ASSIGNED TASK: The records below are to be reproduced exactly, and no picture should appear in the copy.

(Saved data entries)
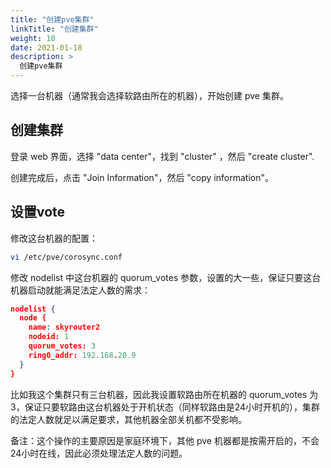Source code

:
 ```yaml
---
title: "创建pve集群"
linkTitle: "创建集群"
weight: 10
date: 2021-01-18
description: >
  创建pve集群
---
```


选择一台机器（通常我会选择软路由所在的机器），开始创建 pve 集群。

## 创建集群

登录 web 界面，选择 "data center"，找到 "cluster" ，然后 "create cluster".

创建完成后，点击 "Join Information"，然后 "copy information"。

## 设置vote

修改这台机器的配置：

```bash
vi /etc/pve/corosync.conf
```

修改 nodelist 中这台机器的 quorum_votes 参数，设置的大一些，保证只要这台机器启动就能满足法定人数的需求：

```json
nodelist {
  node {
    name: skyrouter2
    nodeid: 1
    quorum_votes: 3
    ring0_addr: 192.168.20.9
  }
}
```

比如我这个集群只有三台机器，因此我设置软路由所在机器的 quorum_votes 为 3，保证只要软路由这台机器处于开机状态（同样软路由是24小时开机的），集群的法定人数就足以满足要求，其他机器全部关机都不受影响。

备注：这个操作的主要原因是家庭环境下，其他 pve 机器都是按需开启的，不会24小时在线，因此必须处理法定人数的问题。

EXPECTED ANSWER:
Source code

:
 ```yaml
---
title: "创建pve集群"
linkTitle: "创建集群"
weight: 10
date: 2021-01-18
description: >
  创建pve集群
---
```


选择一台机器（通常我会选择软路由所在的机器），开始创建 pve 集群。

## 创建集群

登录 web 界面，选择 "data center"，找到 "cluster" ，然后 "create cluster".

创建完成后，点击 "Join Information"，然后 "copy information"。

## 设置vote

修改这台机器的配置：

```bash
vi /etc/pve/corosync.conf
```

修改 nodelist 中这台机器的 quorum_votes 参数，设置的大一些，保证只要这台机器启动就能满足法定人数的需求：

```json
nodelist {
  node {
    name: skyrouter2
    nodeid: 1
    quorum_votes: 3
    ring0_addr: 192.168.20.9
  }
}
```

比如我这个集群只有三台机器，因此我设置软路由所在机器的 quorum_votes 为 3，保证只要软路由这台机器处于开机状态（同样软路由是24小时开机的），集群的法定人数就足以满足要求，其他机器全部关机都不受影响。

备注：这个操作的主要原因是家庭环境下，其他 pve 机器都是按需开启的，不会24小时在线，因此必须处理法定人数的问题。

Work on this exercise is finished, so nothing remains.